▸ **WHAT YOU ARE ASKED TO DO**
Your answer must be an exact repetition of every record.

* * *

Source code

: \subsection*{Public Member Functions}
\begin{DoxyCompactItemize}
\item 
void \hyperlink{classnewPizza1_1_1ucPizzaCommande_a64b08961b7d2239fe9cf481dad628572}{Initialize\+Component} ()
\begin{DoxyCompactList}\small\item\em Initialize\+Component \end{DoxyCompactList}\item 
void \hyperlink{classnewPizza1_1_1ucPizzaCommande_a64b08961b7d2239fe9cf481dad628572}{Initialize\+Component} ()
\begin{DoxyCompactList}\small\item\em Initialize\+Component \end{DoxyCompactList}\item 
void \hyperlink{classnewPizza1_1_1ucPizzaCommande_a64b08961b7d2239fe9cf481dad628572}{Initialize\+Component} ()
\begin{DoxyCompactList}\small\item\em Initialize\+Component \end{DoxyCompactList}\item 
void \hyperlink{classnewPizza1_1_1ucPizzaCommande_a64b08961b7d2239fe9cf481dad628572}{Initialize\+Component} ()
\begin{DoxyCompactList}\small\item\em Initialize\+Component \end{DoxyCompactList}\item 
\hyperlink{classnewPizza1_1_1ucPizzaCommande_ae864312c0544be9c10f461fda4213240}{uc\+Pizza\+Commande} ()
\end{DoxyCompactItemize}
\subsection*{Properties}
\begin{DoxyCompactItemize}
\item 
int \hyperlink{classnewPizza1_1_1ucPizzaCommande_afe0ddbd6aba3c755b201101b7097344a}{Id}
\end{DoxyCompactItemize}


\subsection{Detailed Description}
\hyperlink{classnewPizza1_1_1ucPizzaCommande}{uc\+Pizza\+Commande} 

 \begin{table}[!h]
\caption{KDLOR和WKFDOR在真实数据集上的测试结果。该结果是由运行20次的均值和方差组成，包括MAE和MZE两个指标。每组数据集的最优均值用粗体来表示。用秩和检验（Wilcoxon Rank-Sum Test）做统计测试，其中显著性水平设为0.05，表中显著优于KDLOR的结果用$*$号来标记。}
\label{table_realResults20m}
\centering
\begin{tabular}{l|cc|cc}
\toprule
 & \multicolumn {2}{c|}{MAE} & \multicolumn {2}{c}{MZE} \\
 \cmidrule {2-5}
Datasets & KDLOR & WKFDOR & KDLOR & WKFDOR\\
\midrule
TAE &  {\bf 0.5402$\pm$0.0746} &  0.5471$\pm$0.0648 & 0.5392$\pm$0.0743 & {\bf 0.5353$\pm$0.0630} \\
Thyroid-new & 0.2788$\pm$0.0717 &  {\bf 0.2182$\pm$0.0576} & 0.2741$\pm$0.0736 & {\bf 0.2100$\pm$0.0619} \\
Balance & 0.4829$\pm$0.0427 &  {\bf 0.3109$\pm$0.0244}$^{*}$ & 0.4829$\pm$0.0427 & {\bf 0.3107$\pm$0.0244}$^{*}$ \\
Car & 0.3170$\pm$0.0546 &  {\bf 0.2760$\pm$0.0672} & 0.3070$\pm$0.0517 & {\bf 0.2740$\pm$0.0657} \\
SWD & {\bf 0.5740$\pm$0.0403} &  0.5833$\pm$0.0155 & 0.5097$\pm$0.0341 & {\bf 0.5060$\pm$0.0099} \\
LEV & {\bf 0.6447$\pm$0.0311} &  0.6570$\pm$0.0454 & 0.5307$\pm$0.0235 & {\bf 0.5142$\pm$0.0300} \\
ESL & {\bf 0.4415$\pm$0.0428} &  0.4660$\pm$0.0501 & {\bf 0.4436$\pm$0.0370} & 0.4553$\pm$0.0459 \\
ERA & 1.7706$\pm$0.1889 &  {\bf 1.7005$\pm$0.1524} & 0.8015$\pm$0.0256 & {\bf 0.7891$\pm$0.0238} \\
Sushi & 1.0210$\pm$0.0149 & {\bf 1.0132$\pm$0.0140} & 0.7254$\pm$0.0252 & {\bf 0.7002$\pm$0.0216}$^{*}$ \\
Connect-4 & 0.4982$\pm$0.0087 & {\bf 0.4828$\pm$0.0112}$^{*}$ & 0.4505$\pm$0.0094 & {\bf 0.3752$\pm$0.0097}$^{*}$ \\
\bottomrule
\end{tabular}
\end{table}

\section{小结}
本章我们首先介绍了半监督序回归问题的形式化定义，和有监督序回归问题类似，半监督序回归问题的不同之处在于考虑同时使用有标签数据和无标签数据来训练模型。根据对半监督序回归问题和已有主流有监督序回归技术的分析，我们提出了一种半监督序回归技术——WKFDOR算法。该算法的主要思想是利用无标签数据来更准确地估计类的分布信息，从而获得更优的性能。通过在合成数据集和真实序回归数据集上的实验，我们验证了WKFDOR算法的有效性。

* * *

▸ **OUTPUT**
Source code

: \subsection*{Public Member Functions}
\begin{DoxyCompactItemize}
\item 
void \hyperlink{classnewPizza1_1_1ucPizzaCommande_a64b08961b7d2239fe9cf481dad628572}{Initialize\+Component} ()
\begin{DoxyCompactList}\small\item\em Initialize\+Component \end{DoxyCompactList}\item 
void \hyperlink{classnewPizza1_1_1ucPizzaCommande_a64b08961b7d2239fe9cf481dad628572}{Initialize\+Component} ()
\begin{DoxyCompactList}\small\item\em Initialize\+Component \end{DoxyCompactList}\item 
void \hyperlink{classnewPizza1_1_1ucPizzaCommande_a64b08961b7d2239fe9cf481dad628572}{Initialize\+Component} ()
\begin{DoxyCompactList}\small\item\em Initialize\+Component \end{DoxyCompactList}\item 
void \hyperlink{classnewPizza1_1_1ucPizzaCommande_a64b08961b7d2239fe9cf481dad628572}{Initialize\+Component} ()
\begin{DoxyCompactList}\small\item\em Initialize\+Component \end{DoxyCompactList}\item 
\hyperlink{classnewPizza1_1_1ucPizzaCommande_ae864312c0544be9c10f461fda4213240}{uc\+Pizza\+Commande} ()
\end{DoxyCompactItemize}
\subsection*{Properties}
\begin{DoxyCompactItemize}
\item 
int \hyperlink{classnewPizza1_1_1ucPizzaCommande_afe0ddbd6aba3c755b201101b7097344a}{Id}
\end{DoxyCompactItemize}


\subsection{Detailed Description}
\hyperlink{classnewPizza1_1_1ucPizzaCommande}{uc\+Pizza\+Commande} 

 \begin{table}[!h]
\caption{KDLOR和WKFDOR在真实数据集上的测试结果。该结果是由运行20次的均值和方差组成，包括MAE和MZE两个指标。每组数据集的最优均值用粗体来表示。用秩和检验（Wilcoxon Rank-Sum Test）做统计测试，其中显著性水平设为0.05，表中显著优于KDLOR的结果用$*$号来标记。}
\label{table_realResults20m}
\centering
\begin{tabular}{l|cc|cc}
\toprule
 & \multicolumn {2}{c|}{MAE} & \multicolumn {2}{c}{MZE} \\
 \cmidrule {2-5}
Datasets & KDLOR & WKFDOR & KDLOR & WKFDOR\\
\midrule
TAE &  {\bf 0.5402$\pm$0.0746} &  0.5471$\pm$0.0648 & 0.5392$\pm$0.0743 & {\bf 0.5353$\pm$0.0630} \\
Thyroid-new & 0.2788$\pm$0.0717 &  {\bf 0.2182$\pm$0.0576} & 0.2741$\pm$0.0736 & {\bf 0.2100$\pm$0.0619} \\
Balance & 0.4829$\pm$0.0427 &  {\bf 0.3109$\pm$0.0244}$^{*}$ & 0.4829$\pm$0.0427 & {\bf 0.3107$\pm$0.0244}$^{*}$ \\
Car & 0.3170$\pm$0.0546 &  {\bf 0.2760$\pm$0.0672} & 0.3070$\pm$0.0517 & {\bf 0.2740$\pm$0.0657} \\
SWD & {\bf 0.5740$\pm$0.0403} &  0.5833$\pm$0.0155 & 0.5097$\pm$0.0341 & {\bf 0.5060$\pm$0.0099} \\
LEV & {\bf 0.6447$\pm$0.0311} &  0.6570$\pm$0.0454 & 0.5307$\pm$0.0235 & {\bf 0.5142$\pm$0.0300} \\
ESL & {\bf 0.4415$\pm$0.0428} &  0.4660$\pm$0.0501 & {\bf 0.4436$\pm$0.0370} & 0.4553$\pm$0.0459 \\
ERA & 1.7706$\pm$0.1889 &  {\bf 1.7005$\pm$0.1524} & 0.8015$\pm$0.0256 & {\bf 0.7891$\pm$0.0238} \\
Sushi & 1.0210$\pm$0.0149 & {\bf 1.0132$\pm$0.0140} & 0.7254$\pm$0.0252 & {\bf 0.7002$\pm$0.0216}$^{*}$ \\
Connect-4 & 0.4982$\pm$0.0087 & {\bf 0.4828$\pm$0.0112}$^{*}$ & 0.4505$\pm$0.0094 & {\bf 0.3752$\pm$0.0097}$^{*}$ \\
\bottomrule
\end{tabular}
\end{table}

\section{小结}
本章我们首先介绍了半监督序回归问题的形式化定义，和有监督序回归问题类似，半监督序回归问题的不同之处在于考虑同时使用有标签数据和无标签数据来训练模型。根据对半监督序回归问题和已有主流有监督序回归技术的分析，我们提出了一种半监督序回归技术——WKFDOR算法。该算法的主要思想是利用无标签数据来更准确地估计类的分布信息，从而获得更优的性能。通过在合成数据集和真实序回归数据集上的实验，我们验证了WKFDOR算法的有效性。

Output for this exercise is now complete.